Waterman Complex Fire threat looms over homes
Heat and winds steered the 6,020-acre Waterman Complex Fire toward trouble Wednesday as the residents of the Marks Creek area were told to pack up and leave after an early-morning Level 3 evacuation notice.
What homeowners will come back to depends on the weather and progress on the fire lines, especially the 3,800-acre Bailey Butte Fire, just 5 percent contained by late Thursday.
But it’s not looking good.
“There’s a pretty good chance it will make a push toward the houses,” said Oregon Team 3 Structure Protection Supervisor Kurt Solomon.
The fires are burning only a few miles away from the roughly 30 homes in the remote area of Marks Creek, along Hwy. 26E between Prineville and Mitchell.
Some residents packed what they could Wednesday morning and scrambled to get out.
“We’re kind of nervous,” said resident Fred Roniger. “The more you think about it — what you should take, what you shouldn’t.
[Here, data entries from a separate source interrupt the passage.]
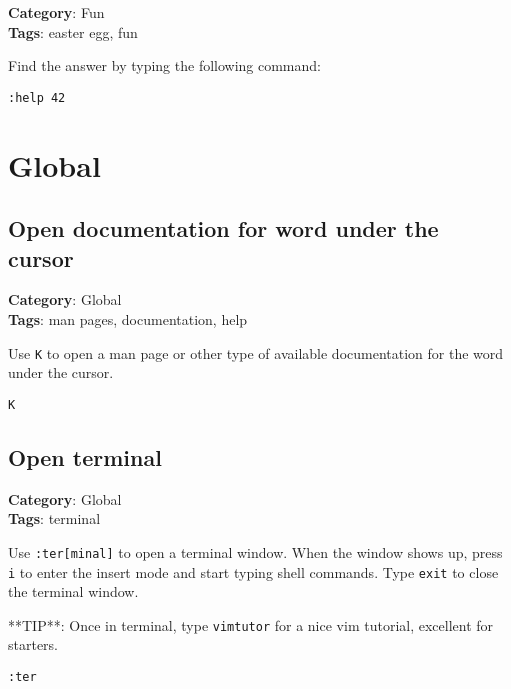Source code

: {{{{{{\textbf{Category}: Fun\\ \textbf{Tags}: easter egg, fun
\vspace{0.5cm}

Find the answer by typing the following command:

\begin{Exa*}{}
\begin{Verbatim}[fontsize=\footnotesize, breaklines, breakanywhere]
:help 42
\end{Verbatim}
\end{Exa*}

\chapter{Global}
\section{Open documentation for word under the cursor}

\textbf{Category}: Global\\ \textbf{Tags}: man pages, documentation, help
\vspace{0.5cm}

Use {\footnotesize \Verb§K§} to open a man page or other type of available documentation for the word under the cursor. 

\begin{Exa*}{}
\begin{Verbatim}[fontsize=\footnotesize, breaklines, breakanywhere]
K
\end{Verbatim}
\end{Exa*}

\section{Open terminal}

\textbf{Category}: Global\\ \textbf{Tags}: terminal
\vspace{0.5cm}

Use {\footnotesize \Verb§:ter[minal]§} to open a terminal window. When the window shows up, press {\footnotesize \Verb§i§} to enter the insert mode and start typing shell commands. Type {\footnotesize \Verb§exit§} to close the terminal window. 

**TIP**: Once in terminal, type {\footnotesize \Verb§vimtutor§} for a nice vim tutorial, excellent for starters.

\begin{Exa*}{}
\begin{Verbatim}[fontsize=\footnotesize, breaklines, breakanywhere]
:ter
\end{Verbatim}
\end{Exa*}

}}}}}}

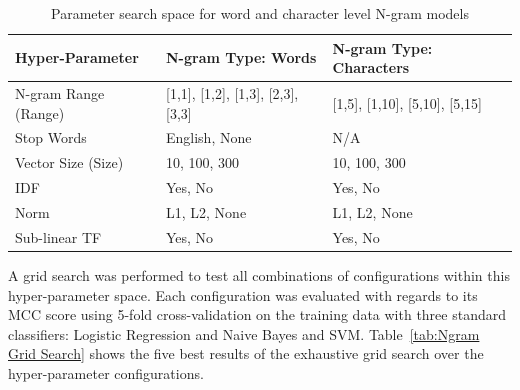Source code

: \begin{table}[h]
  \begin{center}
  \begin{tabular}{ l l l}
    \toprule
    Hyper-Parameter & N-gram Type: Words & N-gram Type: Characters \\
    \midrule
    N-gram Range (Range) & [1,1], [1,2], [1,3], [2,3], [3,3] & [1,5], [1,10], [5,10], [5,15] \\
    Stop Words & English, None & N/A \\
    Vector Size (Size) & 10, 100, 300 & 10, 100, 300 \\
    IDF & Yes, No & Yes, No \\
    Norm & L1, L2, None & L1, L2, None \\
    Sub-linear TF & Yes, No & Yes, No \\
    \bottomrule
  \end{tabular}
  \caption{Parameter search space for word and character level N-gram models}
\label{tab:N-gram Hyper-parameters Space}
\end{center}
\end{table}

A grid search was performed to test all combinations of configurations within this hyper-parameter space. Each configuration was evaluated with regards to its \gls{MCC} score using 5-fold cross-validation on the training data with three standard classifiers: Logistic Regression and Naive Bayes and SVM.
Table~\ref{tab:Ngram Grid Search} shows the five best results of the exhaustive grid search over the hyper-parameter configurations.

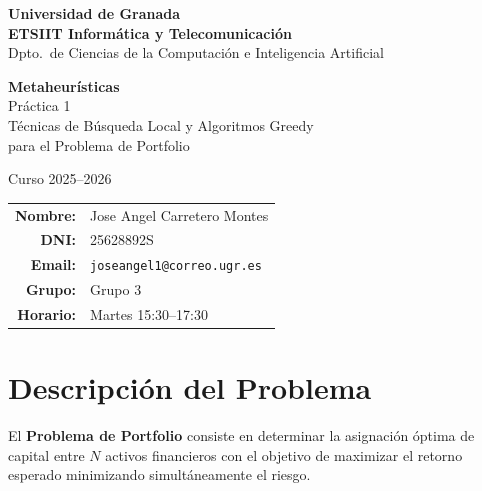 \documentclass[12pt,a4paper]{article}
\begin{document}
\begin{titlepage}
  \centering
  \vspace*{2cm}
  {\Large \textbf{Universidad de Granada}\\[0.3cm]
          \textbf{ETSIIT Informática y Telecomunicación}\\[0.3cm]
          Dpto.\ de Ciencias de la Computación e Inteligencia Artificial}

  \vspace{2.5cm}
  {\LARGE \textbf{Metaheurísticas}}\\[0.5cm]
  {\Large Práctica 1}\\[0.3cm]
  {\large Técnicas de Búsqueda Local y Algoritmos Greedy\\
           para el Problema de Portfolio}

  \vspace{1.5cm}
  {\large Curso 2025--2026}

  \vfill
  \begin{tabular}{rl}
    \textbf{Nombre:}  & Jose Angel Carretero Montes \\[4pt]
    \textbf{DNI:}     & 25628892S \\[4pt]
    \textbf{Email:}   & \texttt{joseangel1@correo.ugr.es} \\[4pt]
    \textbf{Grupo:}   & Grupo 3 \\[4pt]
    \textbf{Horario:} & Martes 15:30--17:30 \\
  \end{tabular}
  \vspace{1.5cm}
\end{titlepage}

\tableofcontents
\newpage

\section{Descripción del Problema}

El \textbf{Problema de Portfolio} consiste en determinar la asignación óptima de capital
entre $N$ activos financieros con el objetivo de maximizar el retorno esperado
minimizando simultáneamente el riesgo.
\end{document}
Because you can’t take everything.”
But others who have watched parts of Central Oregon burn for decades aren’t budging.
Rod Cook said his family is ready to leave, but won’t hit the road until they can see flames from their house.
“If it isn’t blowing and coming down through, I’d rather sleep in my own bed tonight,” Cook said.
Meanwhile, structure protection crews poured into the area. Firefighters from Crook and Jefferson counties and Crooked River Ranch went over their strategy to protect homes at a command post set up at the Mount Bachelor Academy, one end of a long closure of Hwy. 26E toward Mitchell.
“We’ll have an engine protecting the house,” Solomon said. “As soon as the fire threat has passed, it moves down to the next house or couple houses, and the engines just keep leap-frogging past each other.”
The structure protection crews have surveyed the different homes and checked on those residents who have decided against leaving.
Now they’ll wait along with residents — everyone hoping fire lines will hold, so they can go home.
More information on the Waterman Complex can be found at: http://inciweb.nwcg.gov/incident/3960/
“I hope it all works out and they get it under control,” Roniger said.